Source texts of formatted documents
========================================================================

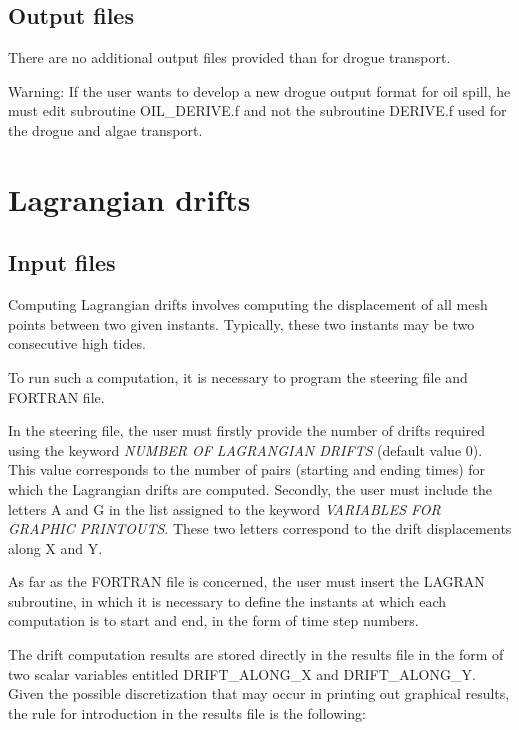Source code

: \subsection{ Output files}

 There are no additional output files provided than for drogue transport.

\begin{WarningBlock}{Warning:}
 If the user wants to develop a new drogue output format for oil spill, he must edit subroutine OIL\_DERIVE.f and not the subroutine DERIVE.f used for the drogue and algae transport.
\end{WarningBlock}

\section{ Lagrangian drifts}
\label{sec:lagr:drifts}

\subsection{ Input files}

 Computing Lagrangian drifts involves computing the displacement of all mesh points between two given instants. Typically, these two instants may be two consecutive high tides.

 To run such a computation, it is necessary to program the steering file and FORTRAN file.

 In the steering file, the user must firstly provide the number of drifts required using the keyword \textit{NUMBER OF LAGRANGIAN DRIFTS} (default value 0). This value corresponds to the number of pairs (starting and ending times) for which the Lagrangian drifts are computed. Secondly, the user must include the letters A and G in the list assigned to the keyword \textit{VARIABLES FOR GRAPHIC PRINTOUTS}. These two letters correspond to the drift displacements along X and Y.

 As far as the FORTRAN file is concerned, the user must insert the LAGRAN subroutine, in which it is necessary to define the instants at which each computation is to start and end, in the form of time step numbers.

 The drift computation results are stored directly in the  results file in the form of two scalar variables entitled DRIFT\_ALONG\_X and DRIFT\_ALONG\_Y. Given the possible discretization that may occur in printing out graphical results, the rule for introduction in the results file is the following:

========================================================================

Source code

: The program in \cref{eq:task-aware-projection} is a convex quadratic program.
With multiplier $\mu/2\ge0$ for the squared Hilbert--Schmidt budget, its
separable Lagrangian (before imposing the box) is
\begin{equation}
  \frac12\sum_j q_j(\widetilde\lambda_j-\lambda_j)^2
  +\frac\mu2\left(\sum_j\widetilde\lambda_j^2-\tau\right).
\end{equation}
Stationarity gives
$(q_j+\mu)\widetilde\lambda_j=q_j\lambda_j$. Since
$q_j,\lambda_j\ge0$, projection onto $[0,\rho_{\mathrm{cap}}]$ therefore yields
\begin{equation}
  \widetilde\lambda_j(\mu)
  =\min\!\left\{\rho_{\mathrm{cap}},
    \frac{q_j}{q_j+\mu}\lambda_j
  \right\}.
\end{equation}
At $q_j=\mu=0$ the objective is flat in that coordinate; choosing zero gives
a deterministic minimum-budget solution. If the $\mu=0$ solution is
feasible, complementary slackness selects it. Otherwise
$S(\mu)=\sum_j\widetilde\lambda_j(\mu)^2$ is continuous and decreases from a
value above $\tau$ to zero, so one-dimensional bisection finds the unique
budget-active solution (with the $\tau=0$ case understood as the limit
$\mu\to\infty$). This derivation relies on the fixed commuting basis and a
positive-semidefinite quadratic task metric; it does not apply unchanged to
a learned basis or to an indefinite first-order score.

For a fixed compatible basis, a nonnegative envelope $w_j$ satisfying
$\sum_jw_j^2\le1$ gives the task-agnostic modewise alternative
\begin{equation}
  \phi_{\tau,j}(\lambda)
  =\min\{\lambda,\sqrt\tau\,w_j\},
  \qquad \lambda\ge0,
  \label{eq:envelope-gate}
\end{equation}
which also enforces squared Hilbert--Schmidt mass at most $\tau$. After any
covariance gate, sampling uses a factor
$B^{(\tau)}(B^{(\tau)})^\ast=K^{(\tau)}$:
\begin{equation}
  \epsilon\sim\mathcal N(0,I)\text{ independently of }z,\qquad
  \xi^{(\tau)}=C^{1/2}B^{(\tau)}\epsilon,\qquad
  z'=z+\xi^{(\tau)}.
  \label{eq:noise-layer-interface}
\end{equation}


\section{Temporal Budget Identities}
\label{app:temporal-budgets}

========================================================================

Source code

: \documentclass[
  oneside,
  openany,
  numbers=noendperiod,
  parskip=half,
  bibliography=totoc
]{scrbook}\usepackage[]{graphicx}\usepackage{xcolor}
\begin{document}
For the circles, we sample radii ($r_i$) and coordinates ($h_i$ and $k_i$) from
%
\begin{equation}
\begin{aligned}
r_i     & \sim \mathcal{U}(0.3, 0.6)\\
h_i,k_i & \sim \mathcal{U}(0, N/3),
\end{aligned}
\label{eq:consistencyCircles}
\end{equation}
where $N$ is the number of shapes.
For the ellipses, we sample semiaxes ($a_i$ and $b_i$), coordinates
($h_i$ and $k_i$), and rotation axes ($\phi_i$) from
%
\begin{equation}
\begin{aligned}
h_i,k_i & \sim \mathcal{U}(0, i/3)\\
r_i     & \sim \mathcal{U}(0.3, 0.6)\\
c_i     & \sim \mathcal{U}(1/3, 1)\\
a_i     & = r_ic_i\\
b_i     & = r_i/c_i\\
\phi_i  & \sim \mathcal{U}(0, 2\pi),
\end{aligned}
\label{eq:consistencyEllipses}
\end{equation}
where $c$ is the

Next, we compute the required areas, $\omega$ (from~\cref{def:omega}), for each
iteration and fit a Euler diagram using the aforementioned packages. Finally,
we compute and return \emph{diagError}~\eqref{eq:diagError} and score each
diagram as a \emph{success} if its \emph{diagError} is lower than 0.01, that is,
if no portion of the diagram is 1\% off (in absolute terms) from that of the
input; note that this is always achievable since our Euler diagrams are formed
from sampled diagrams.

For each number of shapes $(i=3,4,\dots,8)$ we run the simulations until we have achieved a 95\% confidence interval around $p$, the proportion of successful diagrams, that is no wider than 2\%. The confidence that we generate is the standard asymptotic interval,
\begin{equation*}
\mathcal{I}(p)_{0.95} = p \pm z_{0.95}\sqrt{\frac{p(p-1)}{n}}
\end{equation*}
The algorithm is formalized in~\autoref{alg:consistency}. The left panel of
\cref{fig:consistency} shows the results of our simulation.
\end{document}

========================================================================

- **EXERCISE DIRECTIONS**: Could you set down, exactly as written, the lines above between the one holding "convex quadratic program." and the one holding "decreases from a", inclusive, and nothing more?

- **OUTPUT OF THE TASK**:
: The program in \cref{eq:task-aware-projection} is a convex quadratic program.
With multiplier $\mu/2\ge0$ for the squared Hilbert--Schmidt budget, its
separable Lagrangian (before imposing the box) is
\begin{equation}
  \frac12\sum_j q_j(\widetilde\lambda_j-\lambda_j)^2
  +\frac\mu2\left(\sum_j\widetilde\lambda_j^2-\tau\right).
\end{equation}
Stationarity gives
$(q_j+\mu)\widetilde\lambda_j=q_j\lambda_j$. Since
$q_j,\lambda_j\ge0$, projection onto $[0,\rho_{\mathrm{cap}}]$ therefore yields
\begin{equation}
  \widetilde\lambda_j(\mu)
  =\min\!\left\{\rho_{\mathrm{cap}},
    \frac{q_j}{q_j+\mu}\lambda_j
  \right\}.
\end{equation}
At $q_j=\mu=0$ the objective is flat in that coordinate; choosing zero gives
a deterministic minimum-budget solution. If the $\mu=0$ solution is
feasible, complementary slackness selects it. Otherwise
$S(\mu)=\sum_j\widetilde\lambda_j(\mu)^2$ is continuous and decreases from a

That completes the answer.